Every nation has two means of generating revenue: that is internally or externally (borrowing). Borrowing comes with debt payment while generating income internally through taxation causes displeasure for the citizenry (Obawana, 1996 as cited in Egyin, K B (2011). In developing nations like Ghana, taxation serve as the most relevant source of mobilizing revenue internally for development project. According to Paepe and Dickinson, (2014) tax revenue and economics growth in developing countries go hand-in-hand. In Ghana just like other developing nations, revenues mobilization to finance development has been and continue to be a major challenge. These has resulted in a consistent budget deficit operation in all developing economies over the years. The most common and largely relied means to secure funds internally for infrastructural developing and other long run investment by government is taxation. Harelimana, J. B. (2018) noted that, United Nations required developing countries to be able to at least mobilized 20 percent of their gross domestic product (GDP) in taxed in order to realize the Millennium Development Goal (MDGs). He further noted that, several countries in Sub-Saharan Africa still raise less than 17 percent of their GDP in tax therefore making finance of development projects challenging. Very low tax to GDP ratio in developing economies has been the bane of infrastructural deficits in these countries.

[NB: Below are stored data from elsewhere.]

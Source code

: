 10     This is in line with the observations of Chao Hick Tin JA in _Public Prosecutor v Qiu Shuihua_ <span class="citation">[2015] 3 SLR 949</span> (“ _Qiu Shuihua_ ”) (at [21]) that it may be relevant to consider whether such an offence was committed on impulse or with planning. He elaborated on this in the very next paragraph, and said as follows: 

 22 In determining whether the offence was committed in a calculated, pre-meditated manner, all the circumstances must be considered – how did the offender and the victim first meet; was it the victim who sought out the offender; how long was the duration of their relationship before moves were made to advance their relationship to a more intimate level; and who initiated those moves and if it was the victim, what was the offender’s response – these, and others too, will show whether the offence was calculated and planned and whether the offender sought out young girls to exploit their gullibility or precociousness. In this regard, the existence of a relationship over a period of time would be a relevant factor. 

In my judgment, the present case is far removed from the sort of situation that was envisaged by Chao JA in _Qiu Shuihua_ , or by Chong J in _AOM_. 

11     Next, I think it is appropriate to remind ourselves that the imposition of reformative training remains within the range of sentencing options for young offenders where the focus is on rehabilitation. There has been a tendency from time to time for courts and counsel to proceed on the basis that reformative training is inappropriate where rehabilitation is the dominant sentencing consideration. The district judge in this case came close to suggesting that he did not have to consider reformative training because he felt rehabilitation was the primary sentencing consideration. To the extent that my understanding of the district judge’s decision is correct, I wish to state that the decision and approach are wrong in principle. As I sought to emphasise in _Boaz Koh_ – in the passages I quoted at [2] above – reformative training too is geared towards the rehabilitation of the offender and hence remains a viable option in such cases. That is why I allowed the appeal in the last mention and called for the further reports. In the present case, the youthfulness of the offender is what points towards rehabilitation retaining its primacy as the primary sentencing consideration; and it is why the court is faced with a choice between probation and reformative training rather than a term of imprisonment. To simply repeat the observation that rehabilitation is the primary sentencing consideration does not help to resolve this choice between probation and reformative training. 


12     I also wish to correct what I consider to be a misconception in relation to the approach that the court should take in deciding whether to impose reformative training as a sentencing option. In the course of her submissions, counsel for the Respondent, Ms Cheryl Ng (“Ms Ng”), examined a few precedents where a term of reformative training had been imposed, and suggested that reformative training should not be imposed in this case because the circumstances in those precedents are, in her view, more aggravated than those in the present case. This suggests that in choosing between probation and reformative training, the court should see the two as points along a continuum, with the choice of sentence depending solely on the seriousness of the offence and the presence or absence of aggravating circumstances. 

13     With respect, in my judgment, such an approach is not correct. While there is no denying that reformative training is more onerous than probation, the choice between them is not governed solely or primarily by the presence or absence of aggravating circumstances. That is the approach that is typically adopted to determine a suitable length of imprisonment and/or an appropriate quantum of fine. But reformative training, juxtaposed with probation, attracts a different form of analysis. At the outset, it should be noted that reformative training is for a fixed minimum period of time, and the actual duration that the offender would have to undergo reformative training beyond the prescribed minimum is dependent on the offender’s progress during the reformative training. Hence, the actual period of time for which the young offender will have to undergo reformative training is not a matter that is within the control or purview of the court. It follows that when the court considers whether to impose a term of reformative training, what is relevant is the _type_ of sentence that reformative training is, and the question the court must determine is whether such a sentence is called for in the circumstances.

Tax is a compulsory levy imposed on the citizens by the government. Tax is seen as compulsory since the person liable to pay it cannot decide whether to pay or not. Tax is‘(sum of) money to be paid by people or businesses to a government for public purposes’. (Oxford Advanced learners’ dictionary). “Taxes are what we pay for civilized society” (Oliver Wendell Holmes, Jr., U.S. Supreme Court Justice). Taxation has been view in pre-modern days as a direct exchange between the tax payers and the tax authorities in which both parties expected to get

equal benefit from the transaction. At the time, taxes were seen a wages to the government which it uses to fund developmental projects, this theory is known as the ‘bargain theory’ (Danquah, 2007 as cited in Bortey, E. N. 2011). There is a lot of debate in recent time about tax revenue mobilization. Governments of African economies have prioritize issues taxation and tax reforms over the last decade.